Items from a data source:
_____
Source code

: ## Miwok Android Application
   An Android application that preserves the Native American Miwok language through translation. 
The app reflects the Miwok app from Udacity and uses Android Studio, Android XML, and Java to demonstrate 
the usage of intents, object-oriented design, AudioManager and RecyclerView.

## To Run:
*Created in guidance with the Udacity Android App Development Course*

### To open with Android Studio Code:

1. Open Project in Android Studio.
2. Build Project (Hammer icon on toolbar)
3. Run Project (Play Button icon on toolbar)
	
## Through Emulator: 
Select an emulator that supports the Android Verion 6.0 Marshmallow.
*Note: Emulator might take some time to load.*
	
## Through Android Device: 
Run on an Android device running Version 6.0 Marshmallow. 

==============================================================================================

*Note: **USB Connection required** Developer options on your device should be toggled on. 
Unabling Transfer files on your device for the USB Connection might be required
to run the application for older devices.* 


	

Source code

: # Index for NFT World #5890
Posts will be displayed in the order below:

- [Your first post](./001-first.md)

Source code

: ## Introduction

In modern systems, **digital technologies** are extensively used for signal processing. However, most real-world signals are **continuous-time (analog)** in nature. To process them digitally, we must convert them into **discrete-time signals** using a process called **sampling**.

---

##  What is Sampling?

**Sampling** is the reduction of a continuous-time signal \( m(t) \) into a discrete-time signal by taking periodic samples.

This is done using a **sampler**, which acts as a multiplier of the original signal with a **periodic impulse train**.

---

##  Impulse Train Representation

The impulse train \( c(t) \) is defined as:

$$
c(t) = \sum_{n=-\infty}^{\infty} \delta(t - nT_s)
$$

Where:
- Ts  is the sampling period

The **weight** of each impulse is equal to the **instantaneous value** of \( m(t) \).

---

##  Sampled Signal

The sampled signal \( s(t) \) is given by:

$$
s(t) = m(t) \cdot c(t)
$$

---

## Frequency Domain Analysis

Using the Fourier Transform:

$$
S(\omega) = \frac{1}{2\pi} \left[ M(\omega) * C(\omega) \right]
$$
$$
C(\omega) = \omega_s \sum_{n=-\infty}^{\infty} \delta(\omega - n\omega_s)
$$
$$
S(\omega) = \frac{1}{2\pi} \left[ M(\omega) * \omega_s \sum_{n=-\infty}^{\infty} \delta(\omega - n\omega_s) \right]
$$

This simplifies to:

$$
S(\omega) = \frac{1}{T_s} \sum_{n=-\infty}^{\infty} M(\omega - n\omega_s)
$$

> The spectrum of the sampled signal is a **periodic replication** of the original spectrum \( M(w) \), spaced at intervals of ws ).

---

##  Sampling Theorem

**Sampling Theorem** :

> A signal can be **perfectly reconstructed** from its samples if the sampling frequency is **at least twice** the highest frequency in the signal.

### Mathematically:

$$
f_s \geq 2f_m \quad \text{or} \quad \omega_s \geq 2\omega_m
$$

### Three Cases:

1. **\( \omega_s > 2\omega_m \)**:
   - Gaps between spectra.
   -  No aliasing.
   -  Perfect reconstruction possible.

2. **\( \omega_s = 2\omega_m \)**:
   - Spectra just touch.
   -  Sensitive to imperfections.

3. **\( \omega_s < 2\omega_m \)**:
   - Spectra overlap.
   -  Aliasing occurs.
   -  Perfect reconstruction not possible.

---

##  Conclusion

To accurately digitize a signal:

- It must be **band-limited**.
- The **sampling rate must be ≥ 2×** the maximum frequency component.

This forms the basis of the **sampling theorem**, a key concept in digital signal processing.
_____
Exercise goal: Using the entries above, print each one again without any alteration.

Solution to the problem:
Source code

: ## Miwok Android Application
   An Android application that preserves the Native American Miwok language through translation. 
The app reflects the Miwok app from Udacity and uses Android Studio, Android XML, and Java to demonstrate 
the usage of intents, object-oriented design, AudioManager and RecyclerView.

## To Run:
*Created in guidance with the Udacity Android App Development Course*

### To open with Android Studio Code:

1. Open Project in Android Studio.
2. Build Project (Hammer icon on toolbar)
3. Run Project (Play Button icon on toolbar)
	
## Through Emulator: 
Select an emulator that supports the Android Verion 6.0 Marshmallow.
*Note: Emulator might take some time to load.*
	
## Through Android Device: 
Run on an Android device running Version 6.0 Marshmallow. 

==============================================================================================

*Note: **USB Connection required** Developer options on your device should be toggled on. 
Unabling Transfer files on your device for the USB Connection might be required
to run the application for older devices.* 


	

Source code

: # Index for NFT World #5890
Posts will be displayed in the order below:

- [Your first post](./001-first.md)

Source code

: ## Introduction

In modern systems, **digital technologies** are extensively used for signal processing. However, most real-world signals are **continuous-time (analog)** in nature. To process them digitally, we must convert them into **discrete-time signals** using a process called **sampling**.

---

##  What is Sampling?

**Sampling** is the reduction of a continuous-time signal \( m(t) \) into a discrete-time signal by taking periodic samples.

This is done using a **sampler**, which acts as a multiplier of the original signal with a **periodic impulse train**.

---

##  Impulse Train Representation

The impulse train \( c(t) \) is defined as:

$$
c(t) = \sum_{n=-\infty}^{\infty} \delta(t - nT_s)
$$

Where:
- Ts  is the sampling period

The **weight** of each impulse is equal to the **instantaneous value** of \( m(t) \).

---

##  Sampled Signal

The sampled signal \( s(t) \) is given by:

$$
s(t) = m(t) \cdot c(t)
$$

---

## Frequency Domain Analysis

Using the Fourier Transform:

$$
S(\omega) = \frac{1}{2\pi} \left[ M(\omega) * C(\omega) \right]
$$
$$
C(\omega) = \omega_s \sum_{n=-\infty}^{\infty} \delta(\omega - n\omega_s)
$$
$$
S(\omega) = \frac{1}{2\pi} \left[ M(\omega) * \omega_s \sum_{n=-\infty}^{\infty} \delta(\omega - n\omega_s) \right]
$$

This simplifies to:

$$
S(\omega) = \frac{1}{T_s} \sum_{n=-\infty}^{\infty} M(\omega - n\omega_s)
$$

> The spectrum of the sampled signal is a **periodic replication** of the original spectrum \( M(w) \), spaced at intervals of ws ).

---

##  Sampling Theorem

**Sampling Theorem** :

> A signal can be **perfectly reconstructed** from its samples if the sampling frequency is **at least twice** the highest frequency in the signal.

### Mathematically:

$$
f_s \geq 2f_m \quad \text{or} \quad \omega_s \geq 2\omega_m
$$

### Three Cases:

1. **\( \omega_s > 2\omega_m \)**:
   - Gaps between spectra.
   -  No aliasing.
   -  Perfect reconstruction possible.

2. **\( \omega_s = 2\omega_m \)**:
   - Spectra just touch.
   -  Sensitive to imperfections.

3. **\( \omega_s < 2\omega_m \)**:
   - Spectra overlap.
   -  Aliasing occurs.
   -  Perfect reconstruction not possible.

---

##  Conclusion

To accurately digitize a signal:

- It must be **band-limited**.
- The **sampling rate must be ≥ 2×** the maximum frequency component.

This forms the basis of the **sampling theorem**, a key concept in digital signal processing.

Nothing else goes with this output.